WHAT IS REQUIRED: Beginning at the line that includes "- [] Gracefully handle issues on startup" in the entries below, print each line exactly as it appears, through the last one.

Dataset excerpts:

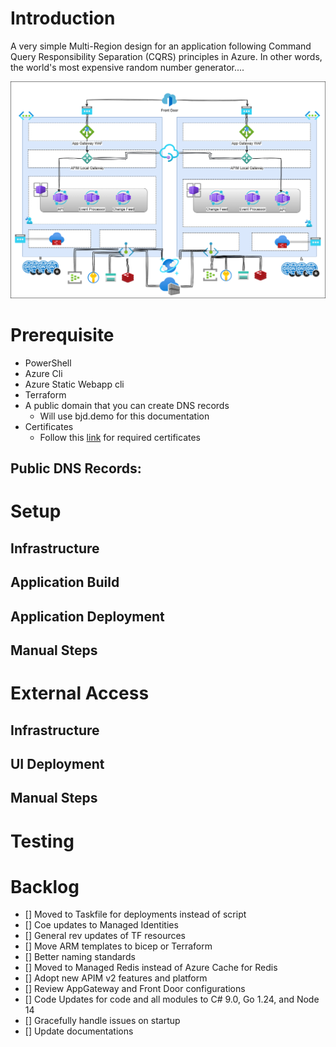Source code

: # Introduction
A very simple Multi-Region design for an application following Command Query Responsibility Separation (CQRS) principles in Azure.
In other words, the world's most expensive random number generator....

![Architecture](./.assets/architecture.png)

# Prerequisite
* PowerShell
* Azure Cli
* Azure Static Webapp cli
* Terraform
* A public domain that you can create DNS records
   * Will use bjd.demo for this documentation 
* Certificates
   * Follow this [link](./letsencrypt.md) for required certificates 

## Public DNS Records: 

# Setup

## Infrastructure
## Application Build  
## Application Deployment 
## Manual Steps

# External Access
## Infrastructure
## UI Deployment 
## Manual Steps

# Testing

# Backlog
- [] Moved to Taskfile for deployments instead of script
- [] Coe updates to Managed Identities
- [] General rev updates of TF resources
- [] Move ARM templates to bicep or Terraform
- [] Better naming standards
- [] Moved to Managed Redis instead of Azure Cache for Redis
- [] Adopt new APIM v2 features and platform
- [] Review AppGateway and Front Door configurations
- [] Code Updates for code and all modules to C# 9.0, Go 1.24, and Node 14
- [] Gracefully handle issues on startup
- [] Update documentations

FINAL ANSWER:
- [] Gracefully handle issues on startup
- [] Update documentations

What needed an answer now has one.